**Exercise aim:**
Your answer must consist of exactly the lines below, starting with the line with "heirs, including Esperanza." and going on through the line with "Provisions and Analysis:**", and nothing else.

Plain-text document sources
•••
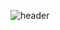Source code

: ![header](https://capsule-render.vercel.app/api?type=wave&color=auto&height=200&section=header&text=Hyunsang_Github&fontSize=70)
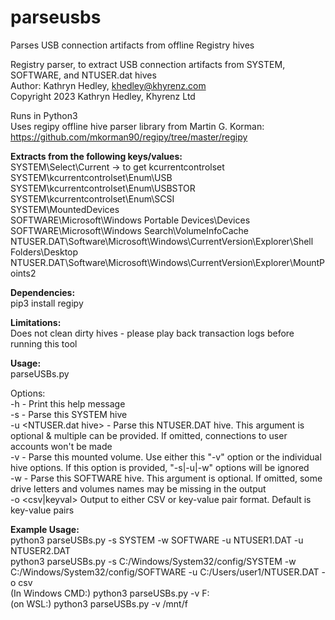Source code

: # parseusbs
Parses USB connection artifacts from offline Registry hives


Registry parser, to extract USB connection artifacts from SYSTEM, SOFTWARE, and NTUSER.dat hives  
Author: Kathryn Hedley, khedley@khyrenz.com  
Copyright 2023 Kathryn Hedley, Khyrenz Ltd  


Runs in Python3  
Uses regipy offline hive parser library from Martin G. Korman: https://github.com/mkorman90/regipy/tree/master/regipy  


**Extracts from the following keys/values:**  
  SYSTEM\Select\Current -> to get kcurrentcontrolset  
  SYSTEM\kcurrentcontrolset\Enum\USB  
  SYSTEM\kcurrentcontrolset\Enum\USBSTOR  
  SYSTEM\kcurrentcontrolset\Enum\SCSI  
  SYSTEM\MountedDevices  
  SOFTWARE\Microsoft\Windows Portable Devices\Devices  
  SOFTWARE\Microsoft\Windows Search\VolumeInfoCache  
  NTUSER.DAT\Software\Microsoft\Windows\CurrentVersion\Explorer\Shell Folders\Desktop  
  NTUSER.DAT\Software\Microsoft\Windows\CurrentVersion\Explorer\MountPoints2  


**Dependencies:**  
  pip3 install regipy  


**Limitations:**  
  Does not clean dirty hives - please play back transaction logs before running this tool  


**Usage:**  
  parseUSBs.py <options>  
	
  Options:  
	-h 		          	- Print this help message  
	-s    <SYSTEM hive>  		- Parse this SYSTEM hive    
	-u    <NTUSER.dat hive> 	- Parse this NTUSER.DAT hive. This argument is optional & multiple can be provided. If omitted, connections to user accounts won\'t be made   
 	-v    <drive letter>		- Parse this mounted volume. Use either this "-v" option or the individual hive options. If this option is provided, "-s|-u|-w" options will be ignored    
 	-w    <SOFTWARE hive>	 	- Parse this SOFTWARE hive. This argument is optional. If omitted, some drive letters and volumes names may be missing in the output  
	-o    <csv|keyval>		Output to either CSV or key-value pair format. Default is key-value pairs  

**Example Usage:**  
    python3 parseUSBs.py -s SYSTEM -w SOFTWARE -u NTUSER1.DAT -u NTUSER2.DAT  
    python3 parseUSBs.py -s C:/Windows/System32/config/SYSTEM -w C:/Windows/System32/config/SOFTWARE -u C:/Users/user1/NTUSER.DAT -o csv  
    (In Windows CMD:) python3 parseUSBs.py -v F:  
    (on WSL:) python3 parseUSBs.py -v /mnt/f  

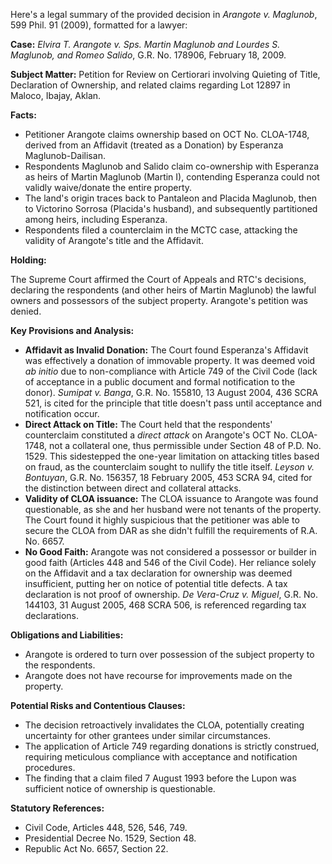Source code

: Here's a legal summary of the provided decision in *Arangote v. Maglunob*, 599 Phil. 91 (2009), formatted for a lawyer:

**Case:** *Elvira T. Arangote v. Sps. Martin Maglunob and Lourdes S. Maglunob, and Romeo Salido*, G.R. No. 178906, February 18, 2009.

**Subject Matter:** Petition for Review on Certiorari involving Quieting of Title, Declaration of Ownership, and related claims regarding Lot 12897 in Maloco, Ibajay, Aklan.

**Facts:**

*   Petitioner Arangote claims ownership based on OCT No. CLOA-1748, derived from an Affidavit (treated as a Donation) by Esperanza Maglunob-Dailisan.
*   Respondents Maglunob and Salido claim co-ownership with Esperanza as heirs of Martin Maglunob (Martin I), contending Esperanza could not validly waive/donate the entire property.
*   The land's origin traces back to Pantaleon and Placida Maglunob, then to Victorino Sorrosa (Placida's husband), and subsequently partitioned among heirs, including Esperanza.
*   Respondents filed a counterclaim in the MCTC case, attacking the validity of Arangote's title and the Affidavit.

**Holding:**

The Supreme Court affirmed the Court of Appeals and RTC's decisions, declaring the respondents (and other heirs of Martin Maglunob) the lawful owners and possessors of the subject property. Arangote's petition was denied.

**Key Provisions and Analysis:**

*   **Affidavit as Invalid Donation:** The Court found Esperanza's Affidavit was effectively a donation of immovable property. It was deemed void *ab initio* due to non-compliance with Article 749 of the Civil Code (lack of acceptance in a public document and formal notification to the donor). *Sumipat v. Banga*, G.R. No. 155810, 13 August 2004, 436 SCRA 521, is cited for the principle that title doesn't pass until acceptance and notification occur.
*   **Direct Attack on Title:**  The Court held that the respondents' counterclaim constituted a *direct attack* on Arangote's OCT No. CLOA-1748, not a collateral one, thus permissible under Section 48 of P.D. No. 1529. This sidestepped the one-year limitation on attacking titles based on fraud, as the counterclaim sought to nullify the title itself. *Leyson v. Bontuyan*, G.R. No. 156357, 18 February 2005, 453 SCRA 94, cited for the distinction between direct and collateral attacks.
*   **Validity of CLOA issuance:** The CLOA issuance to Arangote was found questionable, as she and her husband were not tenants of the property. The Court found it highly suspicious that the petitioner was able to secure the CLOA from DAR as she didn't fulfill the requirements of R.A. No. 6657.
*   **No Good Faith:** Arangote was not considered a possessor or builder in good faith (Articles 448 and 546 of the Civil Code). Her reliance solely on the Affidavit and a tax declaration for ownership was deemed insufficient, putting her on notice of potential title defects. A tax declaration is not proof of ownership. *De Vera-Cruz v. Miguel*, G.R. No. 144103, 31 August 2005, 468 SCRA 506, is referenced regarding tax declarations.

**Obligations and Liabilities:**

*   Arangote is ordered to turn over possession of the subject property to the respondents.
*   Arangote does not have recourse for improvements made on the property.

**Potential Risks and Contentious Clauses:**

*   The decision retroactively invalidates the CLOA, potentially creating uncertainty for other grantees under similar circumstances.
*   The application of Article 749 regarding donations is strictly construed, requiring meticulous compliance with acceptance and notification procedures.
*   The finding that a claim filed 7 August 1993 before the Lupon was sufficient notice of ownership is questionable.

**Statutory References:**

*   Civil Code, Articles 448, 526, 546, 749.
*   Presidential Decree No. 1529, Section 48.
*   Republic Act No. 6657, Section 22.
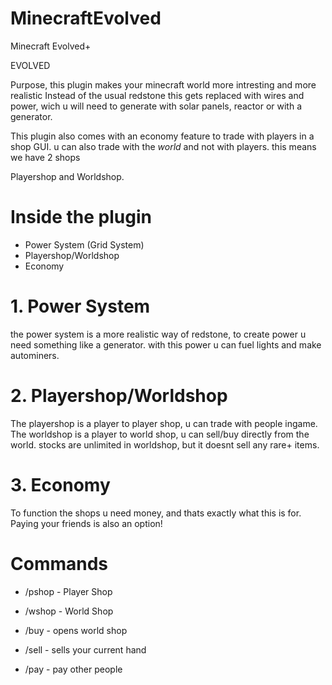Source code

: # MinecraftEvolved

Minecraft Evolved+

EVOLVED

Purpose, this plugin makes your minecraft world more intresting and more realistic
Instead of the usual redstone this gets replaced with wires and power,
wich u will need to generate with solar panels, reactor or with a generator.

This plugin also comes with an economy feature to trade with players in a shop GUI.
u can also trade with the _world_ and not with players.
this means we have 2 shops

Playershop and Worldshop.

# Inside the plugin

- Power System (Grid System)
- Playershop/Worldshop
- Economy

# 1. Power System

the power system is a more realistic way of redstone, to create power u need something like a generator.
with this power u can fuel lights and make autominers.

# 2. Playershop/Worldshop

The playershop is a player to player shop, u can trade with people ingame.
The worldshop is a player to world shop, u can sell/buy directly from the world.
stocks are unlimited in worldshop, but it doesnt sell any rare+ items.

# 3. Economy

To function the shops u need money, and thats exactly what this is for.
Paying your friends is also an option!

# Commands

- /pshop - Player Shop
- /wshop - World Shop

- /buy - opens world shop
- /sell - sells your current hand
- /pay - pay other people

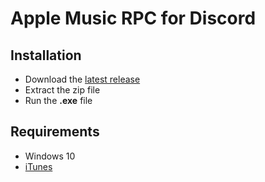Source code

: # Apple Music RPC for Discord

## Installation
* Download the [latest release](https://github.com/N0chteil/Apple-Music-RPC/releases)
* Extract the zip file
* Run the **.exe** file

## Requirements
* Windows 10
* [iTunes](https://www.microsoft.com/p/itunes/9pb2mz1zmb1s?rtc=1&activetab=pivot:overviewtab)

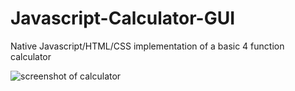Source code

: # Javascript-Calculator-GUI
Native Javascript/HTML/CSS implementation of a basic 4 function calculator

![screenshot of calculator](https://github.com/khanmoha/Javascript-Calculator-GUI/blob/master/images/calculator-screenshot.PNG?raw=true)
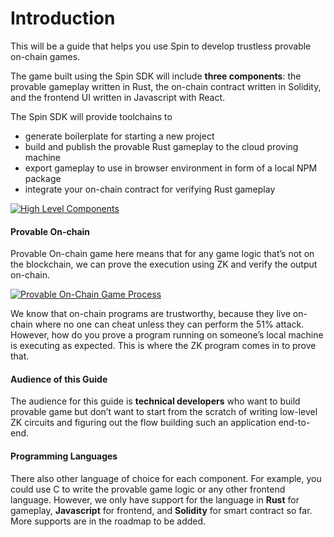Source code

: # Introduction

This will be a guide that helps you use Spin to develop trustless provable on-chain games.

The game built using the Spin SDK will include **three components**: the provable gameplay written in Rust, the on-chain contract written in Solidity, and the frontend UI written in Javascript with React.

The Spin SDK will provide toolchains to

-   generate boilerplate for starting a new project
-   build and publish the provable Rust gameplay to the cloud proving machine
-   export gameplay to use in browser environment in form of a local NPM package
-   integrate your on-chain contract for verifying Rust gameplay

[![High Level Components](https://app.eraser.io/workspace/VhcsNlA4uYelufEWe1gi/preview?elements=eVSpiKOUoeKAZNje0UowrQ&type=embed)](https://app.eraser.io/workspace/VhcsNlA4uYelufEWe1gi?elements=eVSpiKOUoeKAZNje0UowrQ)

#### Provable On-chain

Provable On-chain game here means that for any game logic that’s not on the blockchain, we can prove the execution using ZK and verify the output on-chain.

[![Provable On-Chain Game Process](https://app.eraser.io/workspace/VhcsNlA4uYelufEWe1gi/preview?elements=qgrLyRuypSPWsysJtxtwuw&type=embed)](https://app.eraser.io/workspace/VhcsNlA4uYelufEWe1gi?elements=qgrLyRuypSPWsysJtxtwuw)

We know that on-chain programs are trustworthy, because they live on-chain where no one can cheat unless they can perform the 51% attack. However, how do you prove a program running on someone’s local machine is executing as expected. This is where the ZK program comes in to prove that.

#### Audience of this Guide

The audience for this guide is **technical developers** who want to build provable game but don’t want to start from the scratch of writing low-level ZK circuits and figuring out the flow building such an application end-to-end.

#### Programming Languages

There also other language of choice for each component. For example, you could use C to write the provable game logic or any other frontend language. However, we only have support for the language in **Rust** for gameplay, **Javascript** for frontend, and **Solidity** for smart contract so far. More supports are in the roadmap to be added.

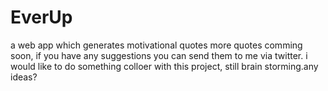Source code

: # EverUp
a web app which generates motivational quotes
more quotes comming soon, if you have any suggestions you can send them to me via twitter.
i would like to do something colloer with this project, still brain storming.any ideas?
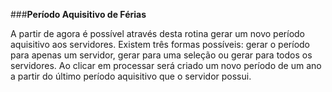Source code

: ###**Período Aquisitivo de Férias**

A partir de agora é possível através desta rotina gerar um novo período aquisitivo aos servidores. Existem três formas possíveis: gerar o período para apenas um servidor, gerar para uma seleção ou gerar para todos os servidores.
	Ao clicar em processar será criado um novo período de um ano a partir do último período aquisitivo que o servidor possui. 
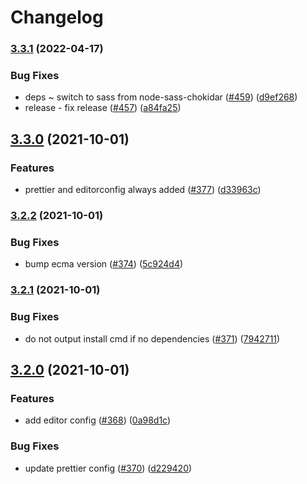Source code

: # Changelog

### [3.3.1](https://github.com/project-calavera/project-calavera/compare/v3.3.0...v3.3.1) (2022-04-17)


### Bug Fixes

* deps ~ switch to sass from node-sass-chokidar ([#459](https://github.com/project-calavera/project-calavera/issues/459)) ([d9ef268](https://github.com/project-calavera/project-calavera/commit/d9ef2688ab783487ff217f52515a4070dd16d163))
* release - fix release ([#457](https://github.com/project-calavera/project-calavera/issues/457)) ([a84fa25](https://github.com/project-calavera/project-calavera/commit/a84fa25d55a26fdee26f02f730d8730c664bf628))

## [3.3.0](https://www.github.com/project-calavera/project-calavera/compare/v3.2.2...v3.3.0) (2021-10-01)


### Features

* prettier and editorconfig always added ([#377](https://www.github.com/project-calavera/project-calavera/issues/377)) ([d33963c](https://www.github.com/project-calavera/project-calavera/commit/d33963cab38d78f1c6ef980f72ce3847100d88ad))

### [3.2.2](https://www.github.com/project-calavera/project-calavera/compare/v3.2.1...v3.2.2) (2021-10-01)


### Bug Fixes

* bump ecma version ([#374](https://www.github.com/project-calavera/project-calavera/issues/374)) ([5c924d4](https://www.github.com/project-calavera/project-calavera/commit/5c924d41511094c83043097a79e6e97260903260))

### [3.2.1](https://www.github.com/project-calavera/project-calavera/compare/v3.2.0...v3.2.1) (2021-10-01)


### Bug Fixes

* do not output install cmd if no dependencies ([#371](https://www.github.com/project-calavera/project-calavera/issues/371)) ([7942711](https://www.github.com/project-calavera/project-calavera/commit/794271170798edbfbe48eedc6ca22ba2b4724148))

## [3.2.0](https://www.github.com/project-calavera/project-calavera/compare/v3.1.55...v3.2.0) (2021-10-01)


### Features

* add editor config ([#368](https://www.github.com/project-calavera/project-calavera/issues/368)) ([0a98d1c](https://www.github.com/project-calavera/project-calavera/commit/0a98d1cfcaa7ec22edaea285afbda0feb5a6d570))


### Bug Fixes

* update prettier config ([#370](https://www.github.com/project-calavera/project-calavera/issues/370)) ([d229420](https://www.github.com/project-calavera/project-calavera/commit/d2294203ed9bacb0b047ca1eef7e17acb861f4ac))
•••
**Answer space:**
*   The land's origin traces back to Pantaleon and Placida Maglunob, then to Victorino Sorrosa (Placida's husband), and subsequently partitioned among heirs, including Esperanza.
*   Respondents filed a counterclaim in the MCTC case, attacking the validity of Arangote's title and the Affidavit.

**Holding:**

The Supreme Court affirmed the Court of Appeals and RTC's decisions, declaring the respondents (and other heirs of Martin Maglunob) the lawful owners and possessors of the subject property. Arangote's petition was denied.

**Key Provisions and Analysis:**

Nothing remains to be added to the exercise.